ILLUSTRATION: ROBERT NEUBECKER

“I … ask the Ph.D. student or postdoc to play the role of would-be movie director.”

My big break came shortly after getting tenure. In a passing conversation, a senior colleague mentioned that his process for writing research papers centered on structure. Rather than focus on words and sentences, the part of writing that so bogged me down, he highlighted the importance of outlining the overall story to be told. I had thought that the standard paper structure—introduction, methods, results, discussion, conclusions—was enough to keep me on track. But my colleague helped me realize that, even with those sections, there is still enough freedom to get stuck in writing cul-de-sacs.

I now see each of the standard paper sections as its own Russian nesting doll. Writing papers is easiest when you spend considerable thought and time stacking all these pieces first. I call it the top-down writing approach.

Each of my group's papers now starts with a storyboard session at a whiteboard. I pretend to be a big-time Hollywood producer and ask the Ph.D. student or postdoc to play the role of would-be movie director pitching a new movie to me. Their pitch must answer three questions: What is the status quo? What is wrong with the status quo? How does this new paper go beyond the status quo?

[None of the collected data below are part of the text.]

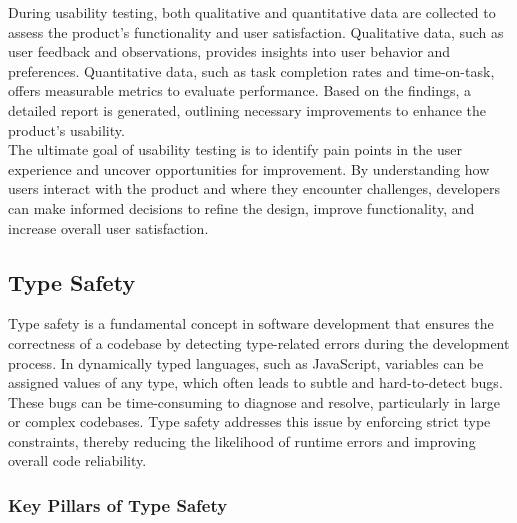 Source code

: During usability testing, both qualitative and quantitative data are collected to assess the product's functionality and user satisfaction. Qualitative data, such as user feedback and observations, provides insights into user behavior and preferences. Quantitative data, such as task completion rates and time-on-task, offers measurable metrics to evaluate performance. Based on the findings, a detailed report is generated, outlining necessary improvements to enhance the product's usability. \cite{geeksforgeeks:user-test} \\

The ultimate goal of usability testing is to identify pain points in the user experience and uncover opportunities for improvement. By understanding how users interact with the product and where they encounter challenges, developers can make informed decisions to refine the design, improve functionality, and increase overall user satisfaction. \cite{geeksforgeeks:user-test}

\subsection{Type Safety}

Type safety is a fundamental concept in software development that ensures the correctness of a codebase by detecting type-related errors during the development process. In dynamically typed languages, such as JavaScript, variables can be assigned values of any type, which often leads to subtle and hard-to-detect bugs. These bugs can be time-consuming to diagnose and resolve, particularly in large or complex codebases. Type safety addresses this issue by enforcing strict type constraints, thereby reducing the likelihood of runtime errors and improving overall code reliability. \cite{dev:type-safety}

\subsubsection*{Key Pillars of Type Safety}

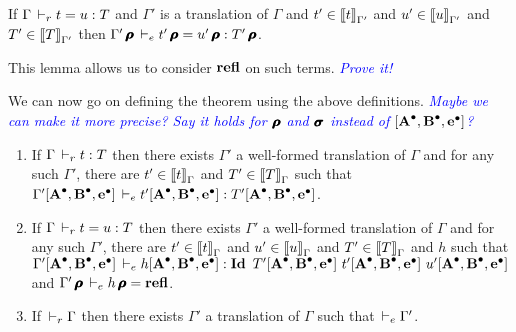 \documentclass[a4paper,english]{lipics-utf8x}
\newcommand\meta[1]{\noindent\textcolor{blue}{\emph{#1}}}
\begin{document}
  \begin{lemma}
    If $\Gamma \derr t = u : T$ and $\Gamma'$ is a translation of $\Gamma$ and
    $t' \in \tr{t}{\Gamma'}$ and $u' \in \tr{u}{\Gamma'}$ and
    $T' \in \tr{T}{\Gamma'}$ then
    $\Gamma'\prfl \dere t'\prfl = u'\prfl : T'\prfl$.
  \end{lemma}

  \noindent
  This lemma allows us to consider $\refl$ on such terms.
  \meta{Prove it!}


  We can now go on defining the theorem using the above definitions.
  \meta{Maybe we can make it more precise? Say it holds for $\prfl$ and $\pfull$
  instead of $\pany$?}

  \begin{theorem}[Translation]
    \label{thm:transl}
    \leavevmode
    \begin{enumerate}
      \item If $\Gamma \derr t : T$ then there exists $\Gamma'$ a well-formed
      translation of $\Gamma$ and for any such $\Gamma'$, there are
      $t' \in \tr{t}{\Gamma}$ and $T' \in \tr{T}{\Gamma}$
      such that $\Gamma'\pany \dere t'\pany : T'\pany$.
      \item If $\Gamma \derr t = u : T$ then there exists $\Gamma'$ a
      well-formed translation of $\Gamma$ and for any such $\Gamma'$, there are
      $t' \in \tr{t}{\Gamma}$ and $u' \in \tr{u}{\Gamma}$ and
      $T' \in \tr{T}{\Gamma}$ and $h$ such that
      $\Gamma'\pany \dere h\pany : \Id T'\pany\ t'\pany\ u'\pany$ and
      $\Gamma'\prfl \dere h\prfl = \refl$.
      \item If $\derr \Gamma$ then there exists $\Gamma'$ a translation of
      $\Gamma$ such that $\dere \Gamma'$.
    \end{enumerate}
  \end{theorem}
\end{document}

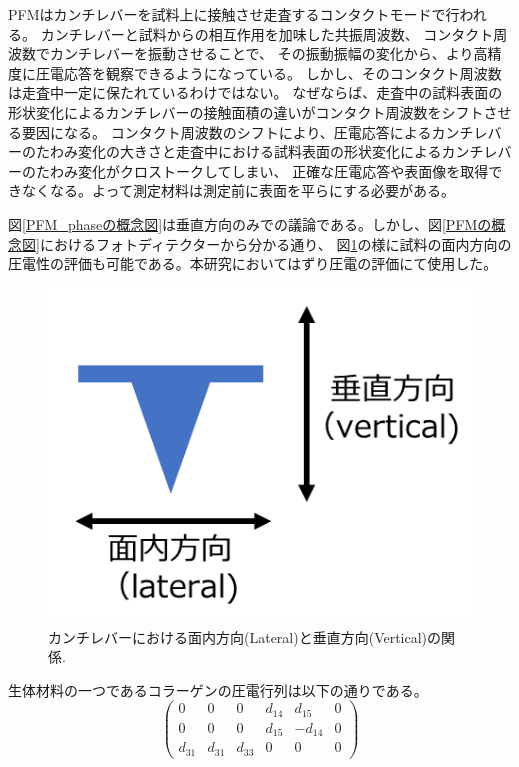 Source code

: \documentclass[dvipdfmx,12pt,a4paper]{jreport}
\begin{document}
				PFMはカンチレバーを試料上に接触させ走査するコンタクトモードで行われる。
				カンチレバーと試料からの相互作用を加味した共振周波数、
				コンタクト周波数でカンチレバーを振動させることで、
				その振動振幅の変化から、より高精度に圧電応答を観察できるようになっている。
				しかし、そのコンタクト周波数は走査中一定に保たれているわけではない。
				なぜならば、走査中の試料表面の形状変化によるカンチレバーの接触面積の違いがコンタクト周波数をシフトさせる要因になる。
				コンタクト周波数のシフトにより、圧電応答によるカンチレバーのたわみ変化の大きさと走査中における試料表面の形状変化によるカンチレバーのたわみ変化がクロストークしてしまい、
				正確な圧電応答や表面像を取得できなくなる。よって測定材料は測定前に表面を平らにする必要がある。
				
				図\ref{PFM_phaseの概念図}は垂直方向のみでの議論である。しかし、図\ref{PFMの概念図}におけるフォトディテクターから分かる通り、
				図\ref{面内と垂直の概念図}の様に試料の面内方向の圧電性の評価も可能である。本研究においてはずり圧電の評価にて使用した。
				\begin{figure}[h]
					\centering
					\includegraphics[scale=0.7]{lateral_vertical.png}
					\caption{カンチレバーにおける面内方向(Lateral)と垂直方向(Vertical)の関係.}
					\label{面内と垂直の概念図}
				\end{figure}
				\newpage
				生体材料の一つであるコラーゲンの圧電行列は以下の通りである。
				\begin{equation}
					\left(
				\begin{array}{cccccc}
					0&0&0&d_{14}&d_{15}&0 \\
					0&0&0&d_{15}&-d_{14}&0 \\
					d_{31}&d_{31}&d_{33}&0&0&0
				\end{array}\right)
			\end{equation}
\end{document}
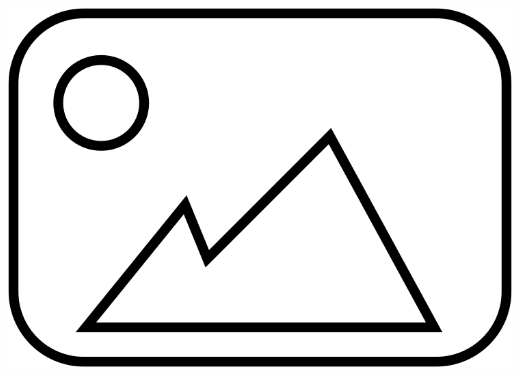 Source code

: \documentclass[aspectratio=169,10pt]{beamer}
\begin{document}
\begin{frame}
\begin{columns}[T]
\begin{column}{0.5\textwidth}
            \centering
            \includegraphics[width=\textwidth]{placeholder.png} %
            
        \end{column}
    \end{columns}
\end{frame}
\end{document}
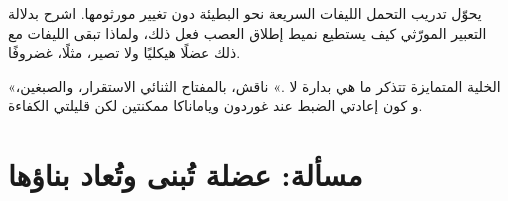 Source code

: \begin{exercise}[$\star\star\star$]\label{exo:b2:cell-differentiation:11}
يحوّل تدريب التحمل الليفات السريعة نحو البطيئة دون
تغيير مورثومها. اشرح بدلالة التعبير المورّثي كيف يستطيع
نميط إطلاق العصب فعل ذلك، ولماذا تبقى الليفات مع ذلك
عضلًا هيكليًا ولا تصير، مثلًا، غضروفًا.
\end{exercise}

\begin{exercise}[$\star\star\star$]\label{exo:b2:cell-differentiation:12}
«الخلية المتمايزة تتذكر ما هي بدارة لا
.» ناقش، بالمفتاح الثنائي الاستقرار، والصبغين، و
كون إعادتي الضبط عند غوردون وياماناكا ممكنتين لكن
قليلتي الكفاءة.
\end{exercise}

\section{مسألة: عضلة تُبنى وتُعاد بناؤها}

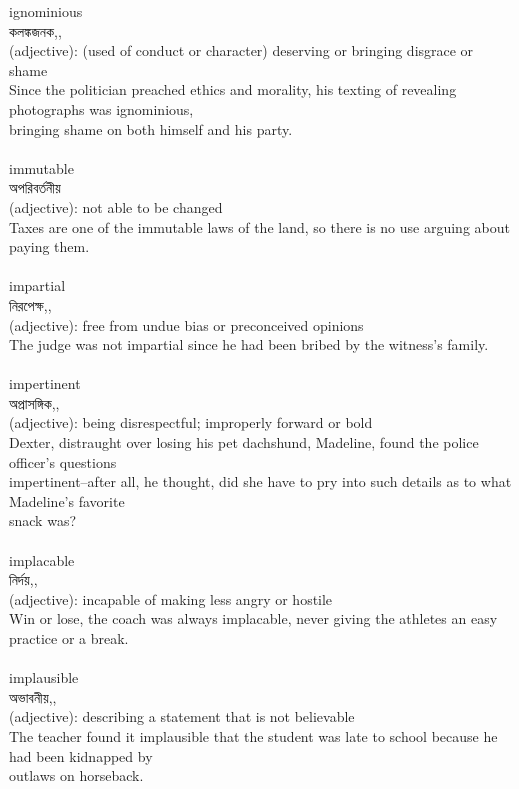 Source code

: \documentclass{article}
\begin{document}
{ignominious}\\
{কলঙ্কজনক,,}\\
{(adjective): (used of conduct or character) deserving or bringing disgrace or shame\\Since the politician preached ethics and morality, his texting of revealing photographs was ignominious,\\bringing shame on both himself and his party.\\}\\
{immutable}\\
{অপরিবর্তনীয়}\\
{(adjective): not able to be changed\\Taxes are one of the immutable laws of the land, so there is no use arguing about paying them.\\}\\
{impartial}\\
{নিরপেক্ষ,,}\\
{(adjective): free from undue bias or preconceived opinions\\The judge was not impartial since he had been bribed by the witness's family.\\}\\
{impertinent}\\
{অপ্রাসঙ্গিক,,}\\
{(adjective): being disrespectful; improperly forward or bold\\Dexter, distraught over losing his pet dachshund, Madeline, found the police officer's questions\\impertinent--after all, he thought, did she have to pry into such details as to what Madeline's favorite\\snack was?\\}\\
{implacable}\\
{নির্দয়,,}\\
{(adjective): incapable of making less angry or hostile\\Win or lose, the coach was always implacable, never giving the athletes an easy practice or a break.\\}\\
{implausible}\\
{অভাবনীয়,,}\\
{(adjective): describing a statement that is not believable\\The teacher found it implausible that the student was late to school because he had been kidnapped by\\outlaws on horseback.\\}\\
\end{document}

This approach helps frame the story and place key figures and technical findings in context. Balancing each of the status quo elements is a great way to set up the introduction—often the toughest section for early-career scientists to write—and to lead the reader to the research questions or hypotheses. Say too little about what we already know and one risks losing a large audience who may be unfamiliar with the topic. Too little about what's wrong with the current state of knowledge and the reader may wonder why we need yet another paper on that topic. Too little about how the work goes beyond what others have done and the novelty is unclear. The result is a roadmap of the novel elements in the work, which brings the discussion—the other tough section for the writing newcomer—into final focus.

Once the pitch makes sense, we go back and forth stacking the Russian dolls on the whiteboard until the outline subheadings become paragraph topics, with every paragraph explicitly represented in the outline. Honing this outline prior to any writing allows us to determine whether the research story resonates from start to finish. We might spend days or weeks on the outline to get it right, but it's time well spent. The slavish adherence to nested headings shows at a glance whether the paper makes a clear and worthy contribution; whether the title, objectives, and results are properly aligned; what figures are truly essential to the storyline; and whether the message hums. Writing then becomes a much easier process of filling in the blanks. The paper is effectively finished before the sentence writing starts.

I haven't mastered the writing game, and I am still constantly learning. But the top-down approach has been a game changer in my group. Now, when a new grad student indicates an interest in an academic career, I ask, “So you want to be a Hollywood producer?”